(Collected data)
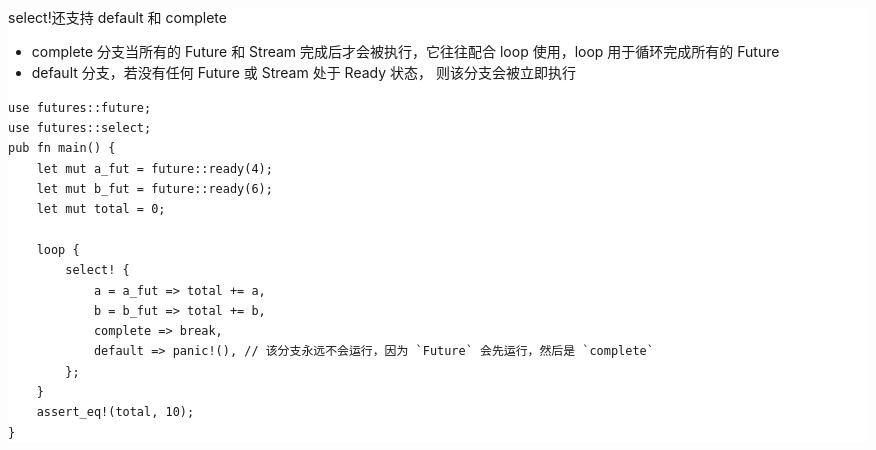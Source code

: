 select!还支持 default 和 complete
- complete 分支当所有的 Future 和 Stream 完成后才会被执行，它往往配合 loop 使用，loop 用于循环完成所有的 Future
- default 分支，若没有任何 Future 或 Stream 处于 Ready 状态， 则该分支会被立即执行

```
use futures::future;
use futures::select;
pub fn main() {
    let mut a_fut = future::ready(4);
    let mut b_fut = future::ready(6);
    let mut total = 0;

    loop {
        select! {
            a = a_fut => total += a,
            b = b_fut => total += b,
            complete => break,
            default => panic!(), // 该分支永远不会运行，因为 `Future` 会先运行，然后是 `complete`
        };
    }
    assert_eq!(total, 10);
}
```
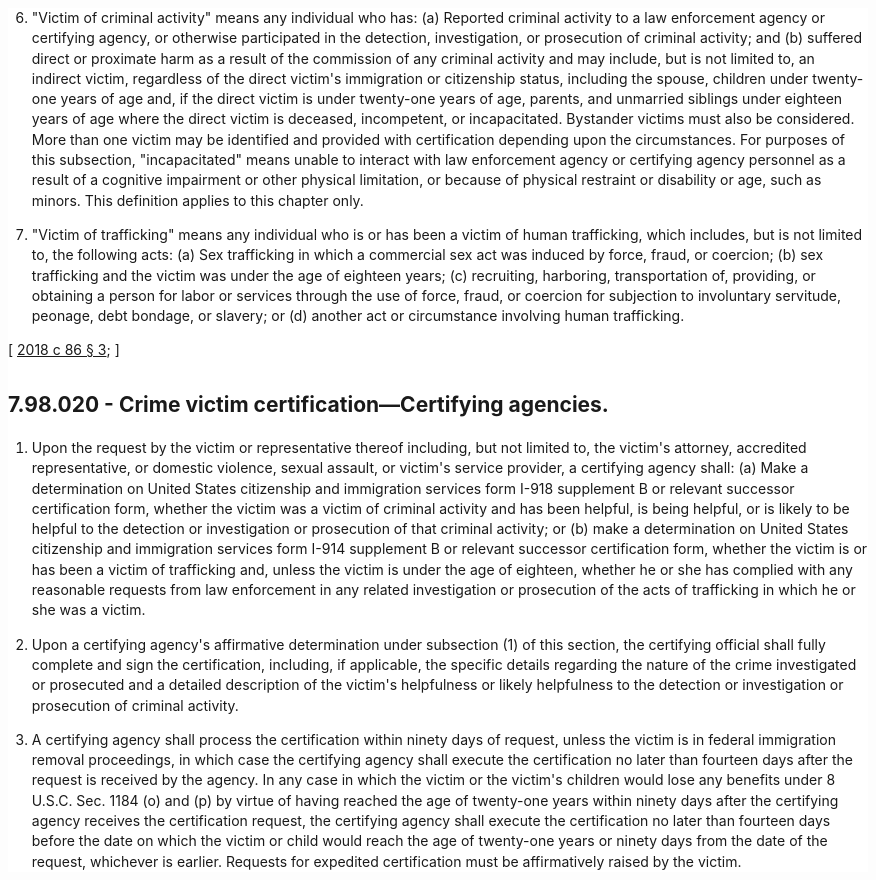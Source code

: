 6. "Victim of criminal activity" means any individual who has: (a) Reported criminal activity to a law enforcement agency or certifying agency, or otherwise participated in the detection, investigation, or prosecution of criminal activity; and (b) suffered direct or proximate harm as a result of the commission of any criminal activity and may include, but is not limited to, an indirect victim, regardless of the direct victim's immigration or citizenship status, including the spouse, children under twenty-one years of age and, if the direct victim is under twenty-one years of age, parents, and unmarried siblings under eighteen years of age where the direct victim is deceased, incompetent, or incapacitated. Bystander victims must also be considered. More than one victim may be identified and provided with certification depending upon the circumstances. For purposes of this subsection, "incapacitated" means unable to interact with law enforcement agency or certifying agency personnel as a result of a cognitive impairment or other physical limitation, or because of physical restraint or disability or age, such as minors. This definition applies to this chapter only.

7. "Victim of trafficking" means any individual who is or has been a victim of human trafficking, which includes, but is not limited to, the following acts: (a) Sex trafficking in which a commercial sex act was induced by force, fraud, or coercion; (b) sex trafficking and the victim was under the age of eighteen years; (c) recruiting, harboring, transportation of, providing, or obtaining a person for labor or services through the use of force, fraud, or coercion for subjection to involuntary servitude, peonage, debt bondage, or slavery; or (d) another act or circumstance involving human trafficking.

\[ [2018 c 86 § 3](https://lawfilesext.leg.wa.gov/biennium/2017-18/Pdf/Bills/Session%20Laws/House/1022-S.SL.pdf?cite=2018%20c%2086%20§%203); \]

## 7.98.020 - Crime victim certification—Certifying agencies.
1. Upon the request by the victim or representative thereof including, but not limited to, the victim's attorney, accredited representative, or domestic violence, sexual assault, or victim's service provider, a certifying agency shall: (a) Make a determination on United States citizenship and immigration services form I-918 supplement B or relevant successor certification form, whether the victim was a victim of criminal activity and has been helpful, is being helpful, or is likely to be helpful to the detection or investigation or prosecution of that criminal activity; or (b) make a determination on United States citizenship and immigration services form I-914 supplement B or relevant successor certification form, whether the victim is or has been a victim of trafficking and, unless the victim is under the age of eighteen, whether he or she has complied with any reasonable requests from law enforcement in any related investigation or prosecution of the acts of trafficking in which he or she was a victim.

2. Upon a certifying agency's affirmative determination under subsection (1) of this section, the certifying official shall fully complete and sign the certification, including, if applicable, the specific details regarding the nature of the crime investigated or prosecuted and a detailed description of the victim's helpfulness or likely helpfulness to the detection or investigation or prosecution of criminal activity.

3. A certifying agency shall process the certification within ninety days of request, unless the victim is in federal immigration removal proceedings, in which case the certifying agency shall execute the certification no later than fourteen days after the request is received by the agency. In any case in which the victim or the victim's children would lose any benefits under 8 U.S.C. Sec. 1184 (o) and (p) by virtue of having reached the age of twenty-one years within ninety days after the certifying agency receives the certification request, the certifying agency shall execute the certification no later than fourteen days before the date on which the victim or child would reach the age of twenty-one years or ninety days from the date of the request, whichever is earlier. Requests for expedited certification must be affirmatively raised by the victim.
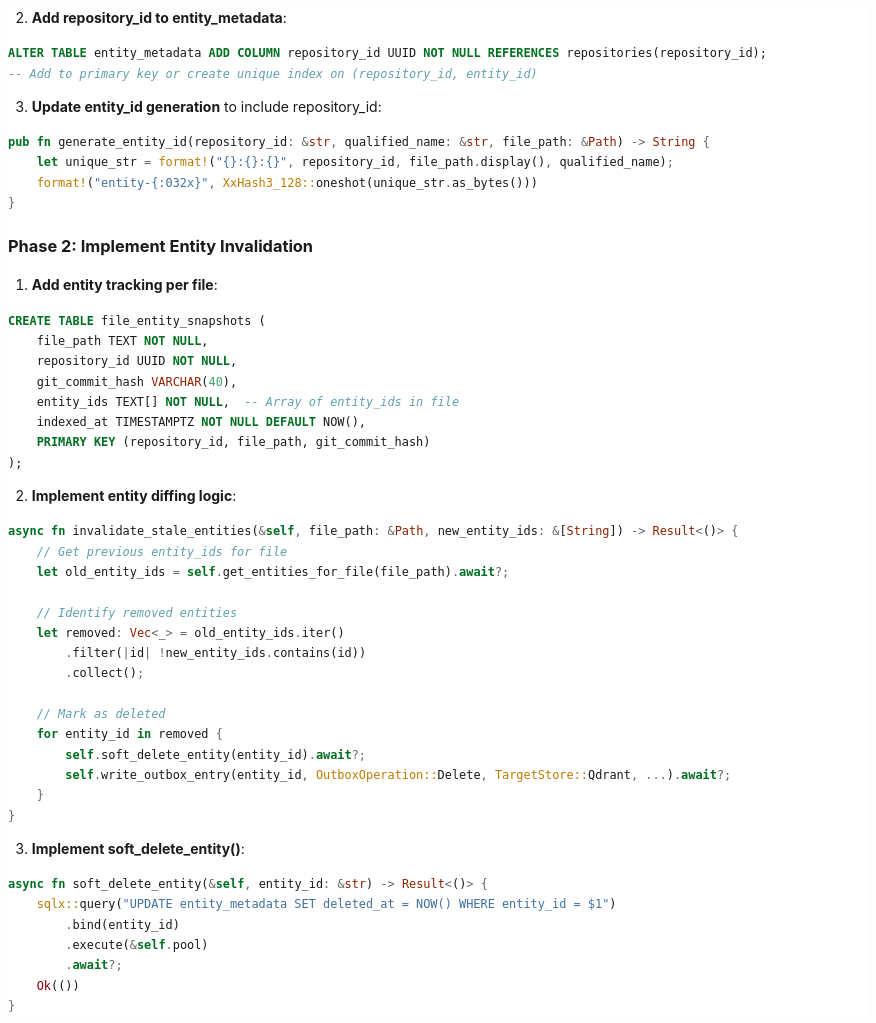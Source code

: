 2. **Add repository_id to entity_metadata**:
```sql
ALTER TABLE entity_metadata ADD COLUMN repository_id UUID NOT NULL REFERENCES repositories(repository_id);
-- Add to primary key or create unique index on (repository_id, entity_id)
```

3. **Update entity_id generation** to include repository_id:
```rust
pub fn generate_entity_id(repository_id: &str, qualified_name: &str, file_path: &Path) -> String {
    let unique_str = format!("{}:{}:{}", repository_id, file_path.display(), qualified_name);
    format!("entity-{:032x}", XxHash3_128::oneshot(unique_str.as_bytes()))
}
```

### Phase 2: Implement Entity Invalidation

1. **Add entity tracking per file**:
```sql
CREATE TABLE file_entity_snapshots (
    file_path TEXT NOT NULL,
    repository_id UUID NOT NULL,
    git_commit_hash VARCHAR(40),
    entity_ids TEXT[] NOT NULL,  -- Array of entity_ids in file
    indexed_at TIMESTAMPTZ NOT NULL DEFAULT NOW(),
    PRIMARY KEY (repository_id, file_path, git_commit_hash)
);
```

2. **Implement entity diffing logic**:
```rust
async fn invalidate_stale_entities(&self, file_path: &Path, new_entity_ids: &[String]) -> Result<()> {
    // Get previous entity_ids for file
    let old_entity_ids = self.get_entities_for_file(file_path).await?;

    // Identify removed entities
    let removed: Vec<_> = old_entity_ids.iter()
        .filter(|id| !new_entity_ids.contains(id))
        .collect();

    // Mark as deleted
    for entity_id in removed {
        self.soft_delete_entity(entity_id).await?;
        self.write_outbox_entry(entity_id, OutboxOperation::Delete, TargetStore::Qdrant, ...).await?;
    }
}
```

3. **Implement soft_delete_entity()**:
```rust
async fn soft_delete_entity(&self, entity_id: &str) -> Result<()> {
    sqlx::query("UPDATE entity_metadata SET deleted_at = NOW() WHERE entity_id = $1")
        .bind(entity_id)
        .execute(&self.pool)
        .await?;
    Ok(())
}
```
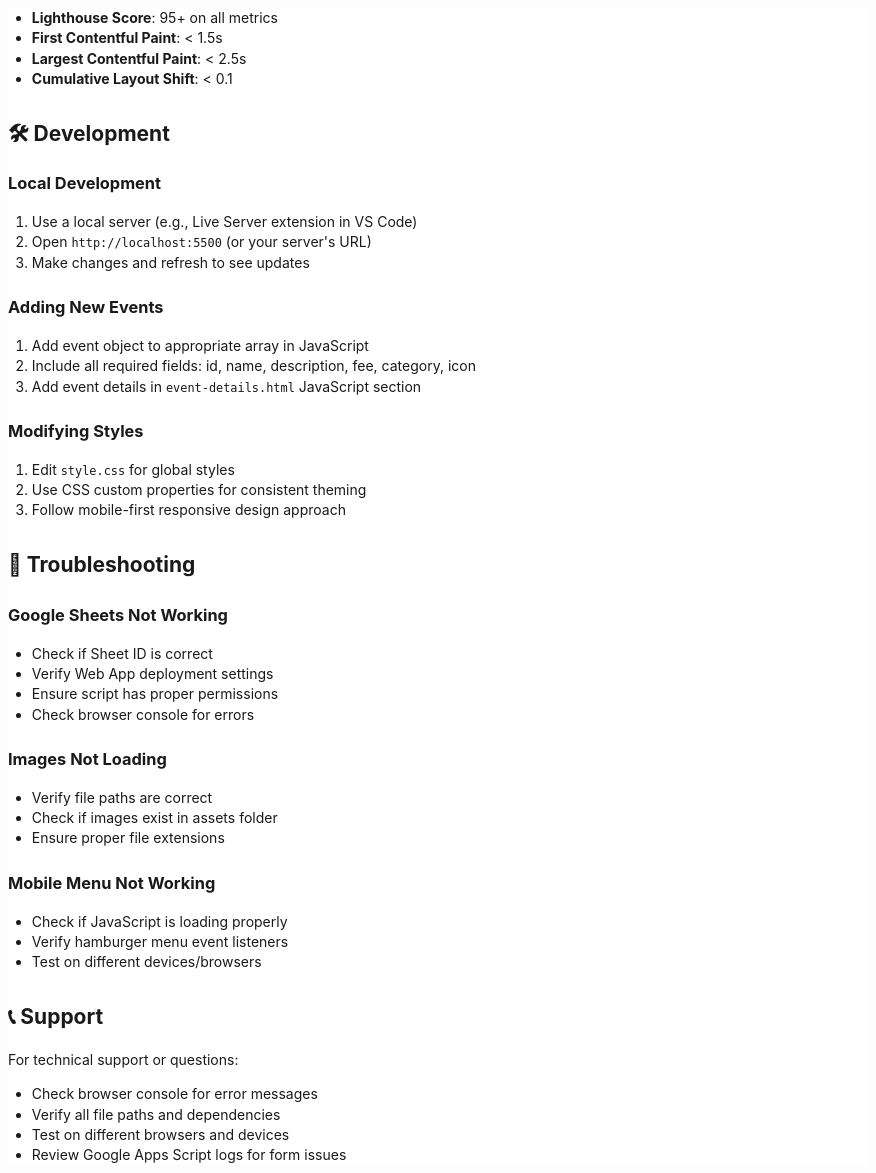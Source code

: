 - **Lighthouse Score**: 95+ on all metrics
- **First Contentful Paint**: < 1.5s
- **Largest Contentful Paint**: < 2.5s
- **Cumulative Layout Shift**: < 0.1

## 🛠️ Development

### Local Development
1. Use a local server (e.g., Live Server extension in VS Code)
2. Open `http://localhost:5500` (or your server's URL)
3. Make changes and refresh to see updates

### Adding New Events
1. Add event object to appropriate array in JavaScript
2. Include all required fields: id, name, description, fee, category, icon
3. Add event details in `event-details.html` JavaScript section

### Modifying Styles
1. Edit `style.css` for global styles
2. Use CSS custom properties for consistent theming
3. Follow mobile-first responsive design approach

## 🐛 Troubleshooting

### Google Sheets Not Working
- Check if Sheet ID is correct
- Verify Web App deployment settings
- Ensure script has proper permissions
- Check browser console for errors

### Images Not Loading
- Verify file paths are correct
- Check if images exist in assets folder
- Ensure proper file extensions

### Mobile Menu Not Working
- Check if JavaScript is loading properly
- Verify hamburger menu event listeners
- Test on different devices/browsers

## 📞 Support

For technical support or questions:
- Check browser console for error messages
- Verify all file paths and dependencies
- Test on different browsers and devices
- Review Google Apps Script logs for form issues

- **PROBLEM TO WORK ON**
The images are to be left out while the entries are written out exactly.

- **RESPONSE AREA**
Source code

: select!还支持 default 和 complete
- complete 分支当所有的 Future 和 Stream 完成后才会被执行，它往往配合 loop 使用，loop 用于循环完成所有的 Future
- default 分支，若没有任何 Future 或 Stream 处于 Ready 状态， 则该分支会被立即执行

```
use futures::future;
use futures::select;
pub fn main() {
    let mut a_fut = future::ready(4);
    let mut b_fut = future::ready(6);
    let mut total = 0;

    loop {
        select! {
            a = a_fut => total += a,
            b = b_fut => total += b,
            complete => break,
            default => panic!(), // 该分支永远不会运行，因为 `Future` 会先运行，然后是 `complete`
        };
    }
    assert_eq!(total, 10);
}
```
Source code

: 6. "Victim of criminal activity" means any individual who has: (a) Reported criminal activity to a law enforcement agency or certifying agency, or otherwise participated in the detection, investigation, or prosecution of criminal activity; and (b) suffered direct or proximate harm as a result of the commission of any criminal activity and may include, but is not limited to, an indirect victim, regardless of the direct victim's immigration or citizenship status, including the spouse, children under twenty-one years of age and, if the direct victim is under twenty-one years of age, parents, and unmarried siblings under eighteen years of age where the direct victim is deceased, incompetent, or incapacitated. Bystander victims must also be considered. More than one victim may be identified and provided with certification depending upon the circumstances. For purposes of this subsection, "incapacitated" means unable to interact with law enforcement agency or certifying agency personnel as a result of a cognitive impairment or other physical limitation, or because of physical restraint or disability or age, such as minors. This definition applies to this chapter only.

7. "Victim of trafficking" means any individual who is or has been a victim of human trafficking, which includes, but is not limited to, the following acts: (a) Sex trafficking in which a commercial sex act was induced by force, fraud, or coercion; (b) sex trafficking and the victim was under the age of eighteen years; (c) recruiting, harboring, transportation of, providing, or obtaining a person for labor or services through the use of force, fraud, or coercion for subjection to involuntary servitude, peonage, debt bondage, or slavery; or (d) another act or circumstance involving human trafficking.

\[ [2018 c 86 § 3](https://lawfilesext.leg.wa.gov/biennium/2017-18/Pdf/Bills/Session%20Laws/House/1022-S.SL.pdf?cite=2018%20c%2086%20§%203); \]

## 7.98.020 - Crime victim certification—Certifying agencies.
1. Upon the request by the victim or representative thereof including, but not limited to, the victim's attorney, accredited representative, or domestic violence, sexual assault, or victim's service provider, a certifying agency shall: (a) Make a determination on United States citizenship and immigration services form I-918 supplement B or relevant successor certification form, whether the victim was a victim of criminal activity and has been helpful, is being helpful, or is likely to be helpful to the detection or investigation or prosecution of that criminal activity; or (b) make a determination on United States citizenship and immigration services form I-914 supplement B or relevant successor certification form, whether the victim is or has been a victim of trafficking and, unless the victim is under the age of eighteen, whether he or she has complied with any reasonable requests from law enforcement in any related investigation or prosecution of the acts of trafficking in which he or she was a victim.

2. Upon a certifying agency's affirmative determination under subsection (1) of this section, the certifying official shall fully complete and sign the certification, including, if applicable, the specific details regarding the nature of the crime investigated or prosecuted and a detailed description of the victim's helpfulness or likely helpfulness to the detection or investigation or prosecution of criminal activity.

3. A certifying agency shall process the certification within ninety days of request, unless the victim is in federal immigration removal proceedings, in which case the certifying agency shall execute the certification no later than fourteen days after the request is received by the agency. In any case in which the victim or the victim's children would lose any benefits under 8 U.S.C. Sec. 1184 (o) and (p) by virtue of having reached the age of twenty-one years within ninety days after the certifying agency receives the certification request, the certifying agency shall execute the certification no later than fourteen days before the date on which the victim or child would reach the age of twenty-one years or ninety days from the date of the request, whichever is earlier. Requests for expedited certification must be affirmatively raised by the victim.
Source code

: 2. **Add repository_id to entity_metadata**:
```sql
ALTER TABLE entity_metadata ADD COLUMN repository_id UUID NOT NULL REFERENCES repositories(repository_id);
-- Add to primary key or create unique index on (repository_id, entity_id)
```

3. **Update entity_id generation** to include repository_id:
```rust
pub fn generate_entity_id(repository_id: &str, qualified_name: &str, file_path: &Path) -> String {
    let unique_str = format!("{}:{}:{}", repository_id, file_path.display(), qualified_name);
    format!("entity-{:032x}", XxHash3_128::oneshot(unique_str.as_bytes()))
}
```

### Phase 2: Implement Entity Invalidation

1. **Add entity tracking per file**:
```sql
CREATE TABLE file_entity_snapshots (
    file_path TEXT NOT NULL,
    repository_id UUID NOT NULL,
    git_commit_hash VARCHAR(40),
    entity_ids TEXT[] NOT NULL,  -- Array of entity_ids in file
    indexed_at TIMESTAMPTZ NOT NULL DEFAULT NOW(),
    PRIMARY KEY (repository_id, file_path, git_commit_hash)
);
```

2. **Implement entity diffing logic**:
```rust
async fn invalidate_stale_entities(&self, file_path: &Path, new_entity_ids: &[String]) -> Result<()> {
    // Get previous entity_ids for file
    let old_entity_ids = self.get_entities_for_file(file_path).await?;

    // Identify removed entities
    let removed: Vec<_> = old_entity_ids.iter()
        .filter(|id| !new_entity_ids.contains(id))
        .collect();

    // Mark as deleted
    for entity_id in removed {
        self.soft_delete_entity(entity_id).await?;
        self.write_outbox_entry(entity_id, OutboxOperation::Delete, TargetStore::Qdrant, ...).await?;
    }
}
```

3. **Implement soft_delete_entity()**:
```rust
async fn soft_delete_entity(&self, entity_id: &str) -> Result<()> {
    sqlx::query("UPDATE entity_metadata SET deleted_at = NOW() WHERE entity_id = $1")
        .bind(entity_id)
        .execute(&self.pool)
        .await?;
    Ok(())
}
```
Source code

: - **Lighthouse Score**: 95+ on all metrics
- **First Contentful Paint**: < 1.5s
- **Largest Contentful Paint**: < 2.5s
- **Cumulative Layout Shift**: < 0.1

## 🛠️ Development

### Local Development
1. Use a local server (e.g., Live Server extension in VS Code)
2. Open `http://localhost:5500` (or your server's URL)
3. Make changes and refresh to see updates

### Adding New Events
1. Add event object to appropriate array in JavaScript
2. Include all required fields: id, name, description, fee, category, icon
3. Add event details in `event-details.html` JavaScript section

### Modifying Styles
1. Edit `style.css` for global styles
2. Use CSS custom properties for consistent theming
3. Follow mobile-first responsive design approach

## 🐛 Troubleshooting

### Google Sheets Not Working
- Check if Sheet ID is correct
- Verify Web App deployment settings
- Ensure script has proper permissions
- Check browser console for errors

### Images Not Loading
- Verify file paths are correct
- Check if images exist in assets folder
- Ensure proper file extensions

### Mobile Menu Not Working
- Check if JavaScript is loading properly
- Verify hamburger menu event listeners
- Test on different devices/browsers

## 📞 Support

For technical support or questions:
- Check browser console for error messages
- Verify all file paths and dependencies
- Test on different browsers and devices
- Review Google Apps Script logs for form issues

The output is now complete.